Query.jl icon indicating copy to clipboard operation
Query.jl copied to clipboard

@groupby failed on CategoricalString with missing value

Open AnselmJeong opened this issue 5 years ago • 8 comments

Let's say, we try to @groupby on a CategoricalString column

df = DataFrame(
    fruit    =  ["Apple", "Banana", "Cherry", "Apple", "Banana", "Cherry"],
    price    =  [1.2, 2.0, 0.4, 1.2, 2.0, 0.4])

categorical!(df, :fruit)
df |> @groupby(_.fruit) |> @map({key=key(_), m=mean(_.price)})

The result is exactly as expected.

3×2 DataFrame
│ Row │ key          │ m       │
│     │ Categorical… │ Float64 │
├─────┼──────────────┼─────────┤
│ 1   │ Apple        │ 1.2     │
│ 2   │ Banana       │ 2.0     │
│ 3   │ Cherry       │ 0.4     │

Next, we make the same column contain some missing values.

df = DataFrame(
    fruit    =  ["Apple", missing, "Cherry", "Apple", "Banana", "Cherry"],
    price    =  [1.2, 2.0, 0.4, 1.2, 2.0, 0.4])

categorical!(df, :fruit)
df |> @groupby(_.fruit) |> @map({key=key(_), m=mean(_.price)})

Then, if failed with an error message stating somewhat like this.

ERROR: MethodError: convert(::Type{DataValue{CategoricalString{UInt32}}}, ::CategoricalString{UInt32}) is ambiguous

However, this behavior is weird since String column with similar missing values does not issue any complaints.

df = DataFrame(
    fruit    =  ["Apple", missing, "Cherry", "Apple", "Banana", "Cherry"],
    price    =  [1.2, 2.0, 0.4, 1.2, 2.0, 0.4])

df |> @groupby(_.fruit) |> @map({key=key(_), m=mean(_.price)})
key      │ m
─────────┼────
"Apple"  │ 1.2
#NA      │ 2.0
"Cherry" │ 0.4
"Banana" │ 2.0

This limitation may have to be fixed, since it is natural that String columns are recoded as Categorical columns before beginning any analysis.

Thanks.

AnselmJeong avatar Aug 18 '19 05:08 AnselmJeong

Similar behavior found on @filter missing values.

df = DataFrame(
    fruit    =  ["Apple", missing, "Cherry", "Apple", "Banana", "Cherry"],
    price    =  [1.2, 2.0, 0.4, 1.2, 2.0, 0.4])

categorical!(df, :fruit)
df |> @filter(!isna(_.fruit)) |> DataFrame

It fails with the same ERROR message:

LoadError: MethodError: convert(::Type{DataValue{CategoricalString{UInt32}}}, ::CategoricalString{UInt32}) is ambiguous

This example works without any error if String colums were not converted into Categorical columns or if there were not any missing values.
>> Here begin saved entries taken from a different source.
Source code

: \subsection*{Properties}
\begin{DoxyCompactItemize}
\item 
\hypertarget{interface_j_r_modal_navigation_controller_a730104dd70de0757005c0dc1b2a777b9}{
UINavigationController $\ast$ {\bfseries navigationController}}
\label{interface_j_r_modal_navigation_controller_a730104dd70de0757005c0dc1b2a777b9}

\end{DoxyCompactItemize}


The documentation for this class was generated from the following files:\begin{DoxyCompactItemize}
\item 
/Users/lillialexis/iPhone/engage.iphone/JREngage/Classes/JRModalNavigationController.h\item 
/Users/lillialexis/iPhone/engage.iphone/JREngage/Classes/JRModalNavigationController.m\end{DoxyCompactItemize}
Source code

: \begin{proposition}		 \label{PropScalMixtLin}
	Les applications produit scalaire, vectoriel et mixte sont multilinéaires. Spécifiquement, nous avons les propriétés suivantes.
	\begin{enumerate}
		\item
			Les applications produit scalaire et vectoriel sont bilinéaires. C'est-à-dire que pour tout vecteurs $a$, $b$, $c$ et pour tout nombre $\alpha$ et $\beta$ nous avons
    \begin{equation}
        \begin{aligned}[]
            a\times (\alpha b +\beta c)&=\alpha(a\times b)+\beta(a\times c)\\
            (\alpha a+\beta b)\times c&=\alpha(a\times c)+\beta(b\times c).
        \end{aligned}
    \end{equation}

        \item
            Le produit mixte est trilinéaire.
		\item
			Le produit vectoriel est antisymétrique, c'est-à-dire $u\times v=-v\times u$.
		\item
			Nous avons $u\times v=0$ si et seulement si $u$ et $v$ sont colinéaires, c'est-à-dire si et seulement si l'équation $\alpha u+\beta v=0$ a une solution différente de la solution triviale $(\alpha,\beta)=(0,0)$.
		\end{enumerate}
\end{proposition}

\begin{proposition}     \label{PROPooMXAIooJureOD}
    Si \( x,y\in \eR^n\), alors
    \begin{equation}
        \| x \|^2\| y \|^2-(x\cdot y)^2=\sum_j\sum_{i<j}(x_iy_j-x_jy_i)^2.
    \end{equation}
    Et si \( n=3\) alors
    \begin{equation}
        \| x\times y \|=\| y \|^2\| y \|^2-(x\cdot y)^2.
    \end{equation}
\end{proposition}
The same kind of error persists with simpler types of filtering.

df |> @filter(_.fruit == "Banana") |> DataFrame

Also fails with the same ERROR message.

Conclusively, @filter or @groupby seems not work with Categorical variables with missing value.

Thanks.

AnselmJeong avatar Aug 18 '19 05:08 AnselmJeong

Same for

df |> @select(:price)

or

df |> @filter(true)

(with the above DataFrame).

So it seems that the problem occurs when transforming the DataFrame to a Query.jl iterator.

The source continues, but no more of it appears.